::: Information supplied :::

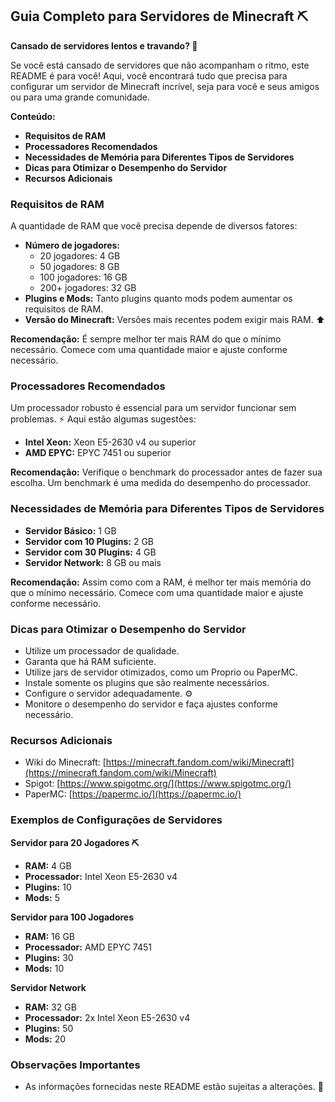 ## Guia Completo para Servidores de Minecraft ⛏️

**Cansado de servidores lentos e travando? 🐢**

Se você está cansado de servidores que não acompanham o ritmo, este README é para você! Aqui, você encontrará tudo que precisa para configurar um servidor de Minecraft incrível, seja para você e seus amigos ou para uma grande comunidade.

**Conteúdo:**

- **Requisitos de RAM**
- **Processadores Recomendados**
- **Necessidades de Memória para Diferentes Tipos de Servidores**
- **Dicas para Otimizar o Desempenho do Servidor**
- **Recursos Adicionais**

### Requisitos de RAM

A quantidade de RAM que você precisa depende de diversos fatores:

- **Número de jogadores:**
    - 20 jogadores: 4 GB
    - 50 jogadores: 8 GB
    - 100 jogadores: 16 GB
    - 200+ jogadores: 32 GB
- **Plugins e Mods:** Tanto plugins quanto mods podem aumentar os requisitos de RAM.
- **Versão do Minecraft:** Versões mais recentes podem exigir mais RAM. ⬆️

**Recomendação:** É sempre melhor ter mais RAM do que o mínimo necessário. Comece com uma quantidade maior e ajuste conforme necessário.

### Processadores Recomendados

Um processador robusto é essencial para um servidor funcionar sem problemas. ⚡ Aqui estão algumas sugestões:

- **Intel Xeon:** Xeon E5-2630 v4 ou superior
- **AMD EPYC:** EPYC 7451 ou superior

**Recomendação:** Verifique o benchmark do processador antes de fazer sua escolha. Um benchmark é uma medida do desempenho do processador.

### Necessidades de Memória para Diferentes Tipos de Servidores

- **Servidor Básico:** 1 GB
- **Servidor com 10 Plugins:** 2 GB
- **Servidor com 30 Plugins:** 4 GB
- **Servidor Network:** 8 GB ou mais

**Recomendação:** Assim como com a RAM, é melhor ter mais memória do que o mínimo necessário. Comece com uma quantidade maior e ajuste conforme necessário.

### Dicas para Otimizar o Desempenho do Servidor

- Utilize um processador de qualidade.
- Garanta que há RAM suficiente.
- Utilize jars de servidor otimizados, como um Proprio ou PaperMC.
- Instale somente os plugins que são realmente necessários.
- Configure o servidor adequadamente. ⚙️
- Monitore o desempenho do servidor e faça ajustes conforme necessário.

### Recursos Adicionais

- Wiki do Minecraft: [https://minecraft.fandom.com/wiki/Minecraft](https://minecraft.fandom.com/wiki/Minecraft)
- Spigot: [https://www.spigotmc.org/](https://www.spigotmc.org/)
- PaperMC: [https://papermc.io/](https://papermc.io/)

### Exemplos de Configurações de Servidores

**Servidor para 20 Jogadores ⛏️**

- **RAM:** 4 GB
- **Processador:** Intel Xeon E5-2630 v4
- **Plugins:** 10
- **Mods:** 5

**Servidor para 100 Jogadores**

- **RAM:** 16 GB
- **Processador:** AMD EPYC 7451
- **Plugins:** 30
- **Mods:** 10

**Servidor Network**

- **RAM:** 32 GB
- **Processador:** 2x Intel Xeon E5-2630 v4
- **Plugins:** 50
- **Mods:** 20

### Observações Importantes

- As informações fornecidas neste README estão sujeitas a alterações. 🚧
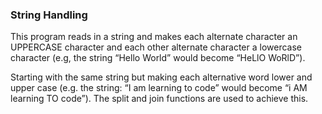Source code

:### String Handling

This program reads in a string and makes each alternate character an UPPERCASE character and each other
alternate character a lowercase character (e.g, the string “Hello World” would become “HeLlO WoRlD”).

Starting with the same string but making each alternative word lower and upper case (e.g. the string: “I am learning to code” would
become “i AM learning TO code”). The split and join functions are used to achieve this.
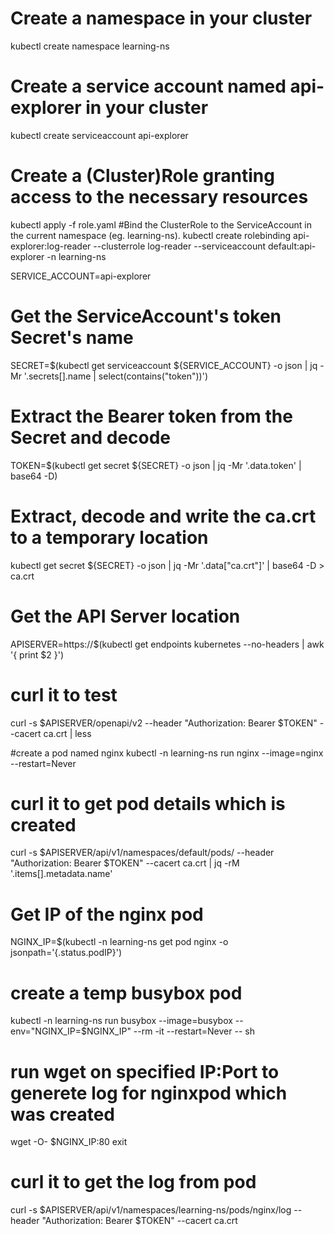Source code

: 
# Create a namespace in your cluster
kubectl create namespace learning-ns
# Create a service account named api-explorer in your cluster
kubectl create serviceaccount api-explorer
# Create a (Cluster)Role granting access to the necessary resources
kubectl apply -f role.yaml
#Bind the ClusterRole to the ServiceAccount in the current namespace (eg. learning-ns).
kubectl create rolebinding api-explorer:log-reader --clusterrole log-reader --serviceaccount default:api-explorer -n learning-ns

SERVICE_ACCOUNT=api-explorer
# Get the ServiceAccount's token Secret's name
SECRET=$(kubectl get serviceaccount ${SERVICE_ACCOUNT} -o json | jq -Mr '.secrets[].name | select(contains("token"))')
# Extract the Bearer token from the Secret and decode
TOKEN=$(kubectl get secret ${SECRET}  -o json | jq -Mr '.data.token' | base64 -D)
# Extract, decode and write the ca.crt to a temporary location
kubectl get secret ${SECRET} -o json | jq -Mr '.data["ca.crt"]' | base64 -D > ca.crt
# Get the API Server location
APISERVER=https://$(kubectl get endpoints kubernetes --no-headers | awk '{ print $2 }')

# curl it to test
curl -s $APISERVER/openapi/v2  --header "Authorization: Bearer $TOKEN" --cacert ca.crt | less

#create a pod named nginx 
kubectl -n learning-ns run nginx --image=nginx --restart=Never 

# curl it to get pod details which is created
curl -s $APISERVER/api/v1/namespaces/default/pods/ --header "Authorization: Bearer $TOKEN" --cacert ca.crt | jq -rM '.items[].metadata.name'

# Get IP of the nginx pod
NGINX_IP=$(kubectl -n learning-ns get pod nginx -o jsonpath='{.status.podIP}')

# create a temp busybox pod
kubectl -n learning-ns run busybox --image=busybox --env="NGINX_IP=$NGINX_IP" --rm -it --restart=Never -- sh

# run wget on specified IP:Port to generete log for nginxpod which was created
wget -O- $NGINX_IP:80
exit

# curl it to get the log from pod
curl -s $APISERVER/api/v1/namespaces/learning-ns/pods/nginx/log  --header "Authorization: Bearer $TOKEN" --cacert ca.crt
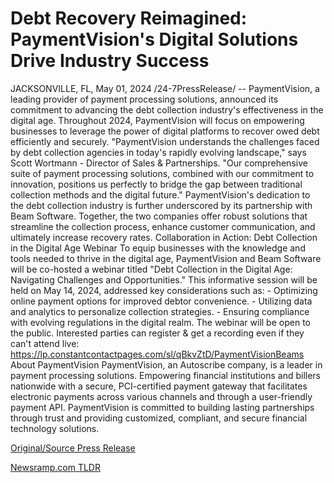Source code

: # Debt Recovery Reimagined: PaymentVision's Digital Solutions Drive Industry Success

JACKSONVILLE, FL, May 01, 2024 /24-7PressRelease/ -- PaymentVision, a leading provider of payment processing solutions, announced its commitment to advancing the debt collection industry's effectiveness in the digital age. Throughout 2024, PaymentVision will focus on empowering businesses to leverage the power of digital platforms to recover owed debt efficiently and securely.  "PaymentVision understands the challenges faced by debt collection agencies in today's rapidly evolving landscape," says Scott Wortmann - Director of Sales & Partnerships. "Our comprehensive suite of payment processing solutions, combined with our commitment to innovation, positions us perfectly to bridge the gap between traditional collection methods and the digital future."  PaymentVision's dedication to the debt collection industry is further underscored by its partnership with Beam Software. Together, the two companies offer robust solutions that streamline the collection process, enhance customer communication, and ultimately increase recovery rates.  Collaboration in Action: Debt Collection in the Digital Age Webinar  To equip businesses with the knowledge and tools needed to thrive in the digital age, PaymentVision and Beam Software will be co-hosted a webinar titled "Debt Collection in the Digital Age: Navigating Challenges and Opportunities." This informative session will be held on May 14, 2024, addressed key considerations such as: - Optimizing online payment options for improved debtor convenience. - Utilizing data and analytics to personalize collection strategies. - Ensuring compliance with evolving regulations in the digital realm.  The webinar will be open to the public. Interested parties can register & get a recording even if they can't attend live: https://lp.constantcontactpages.com/sl/qBkvZtD/PaymentVisionBeams  About PaymentVision PaymentVision, an Autoscribe company, is a leader in payment processing solutions. Empowering financial institutions and billers nationwide with a secure, PCI-certified payment gateway that facilitates electronic payments across various channels and through a user-friendly payment API. PaymentVision is committed to building lasting partnerships through trust and providing customized, compliant, and secure financial technology solutions. 

[Original/Source Press Release](https://www.24-7pressrelease.com/press-release/510548/debt-recovery-reimagined-paymentvisions-digital-solutions-drive-industry-success) 

[Newsramp.com TLDR](https://newsramp.com/None) 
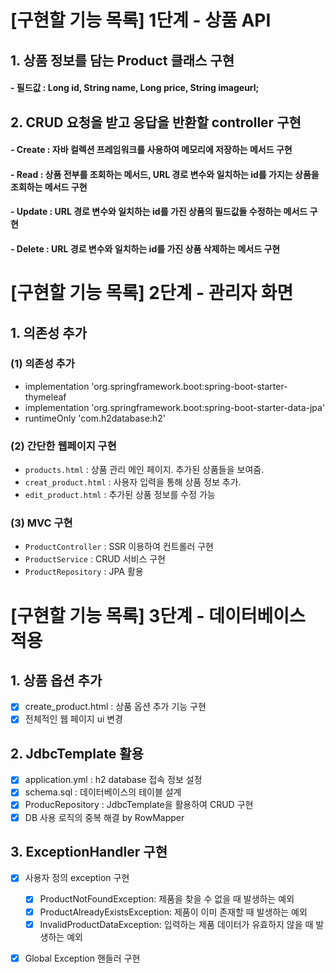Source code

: # [구현할 기능 목록] 1단계 - 상품 API 
## 1. 상품 정보를 담는 Product 클래스 구현
#### - 필드값 : Long id, String name, Long price, String imageurl;
## 2. CRUD 요청을 받고 응답을 반환할 controller 구현
#### - Create : 자바 컬렉션 프레임워크를 사용하여 메모리에 저장하는 메서드 구현
#### - Read : 상품 전부를 조회하는 메서드, URL 경로 변수와 일치하는 id를 가지는 상품을 조회하는 메서드 구현
#### - Update : URL 경로 변수와 일치하는 id를 가진 상품의 필드값들 수정하는 메서드 구현
#### - Delete : URL 경로 변수와 일치하는 id를 가진 상품 삭제하는 메서드 구현


# [구현할 기능 목록] 2단계 - 관리자 화면 
## 1. 의존성 추가
### (1) 의존성 추가 
- implementation 'org.springframework.boot:spring-boot-starter-thymeleaf
- implementation 'org.springframework.boot:spring-boot-starter-data-jpa'
- runtimeOnly 'com.h2database:h2'
### (2) 간단한 웹페이지 구현
- `products.html` : 상품 관리 메인 페이지. 추가된 상품들을 보여줌.
- `creat_product.html` : 사용자 입력을 통해 상품 정보 추가.
- `edit_product.html` : 추가된 상품 정보를 수정 가능
### (3) MVC 구현
- `ProductController` : SSR 이용하여 컨트롤러 구현   
- `ProductService` : CRUD 서비스 구현 
- `ProductRepository` : JPA 활용

# [구현할 기능 목록] 3단계 - 데이터베이스 적용
## 1. 상품 옵션 추가
- [x] create_product.html : 상품 옵션 추가 기능 구현
- [x] 전체적인 웹 페이지 ui 변경

## 2. JdbcTemplate 활용
- [x] application.yml : h2 database 접속 정보 설정
- [x] schema.sql : 데이터베이스의 테이블 설계
- [x] ProducRepository : JdbcTemplate을 활용하여 CRUD 구현 
- [x] DB 사용 로직의 중복 해결 by RowMapper

## 3. ExceptionHandler 구현
- [x] 사용자 정의 exception 구현
  - [x] ProductNotFoundException: 제품을 찾을 수 없을 때 발생하는 예외   
  - [x] ProductAlreadyExistsException: 제품이 이미 존재할 때 발생하는 예외
  - [x] InvalidProductDataException: 입력하는 제품 데이터가 유효하지 않을 때 발생하는 예외
- [x] Global Exception 핸들러 구현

:::

* _The problem_: Beginning with the first line of the records and ending with the line that contains "desempenho do processador.", reproduce every line exactly, omitting pictures and adding nothing.

* _Task response_:
 ## Guia Completo para Servidores de Minecraft ⛏️

**Cansado de servidores lentos e travando? 🐢**

Se você está cansado de servidores que não acompanham o ritmo, este README é para você! Aqui, você encontrará tudo que precisa para configurar um servidor de Minecraft incrível, seja para você e seus amigos ou para uma grande comunidade.

**Conteúdo:**

- **Requisitos de RAM**
- **Processadores Recomendados**
- **Necessidades de Memória para Diferentes Tipos de Servidores**
- **Dicas para Otimizar o Desempenho do Servidor**
- **Recursos Adicionais**

### Requisitos de RAM

A quantidade de RAM que você precisa depende de diversos fatores:

- **Número de jogadores:**
    - 20 jogadores: 4 GB
    - 50 jogadores: 8 GB
    - 100 jogadores: 16 GB
    - 200+ jogadores: 32 GB
- **Plugins e Mods:** Tanto plugins quanto mods podem aumentar os requisitos de RAM.
- **Versão do Minecraft:** Versões mais recentes podem exigir mais RAM. ⬆️

**Recomendação:** É sempre melhor ter mais RAM do que o mínimo necessário. Comece com uma quantidade maior e ajuste conforme necessário.

### Processadores Recomendados

Um processador robusto é essencial para um servidor funcionar sem problemas. ⚡ Aqui estão algumas sugestões:

- **Intel Xeon:** Xeon E5-2630 v4 ou superior
- **AMD EPYC:** EPYC 7451 ou superior

**Recomendação:** Verifique o benchmark do processador antes de fazer sua escolha. Um benchmark é uma medida do desempenho do processador.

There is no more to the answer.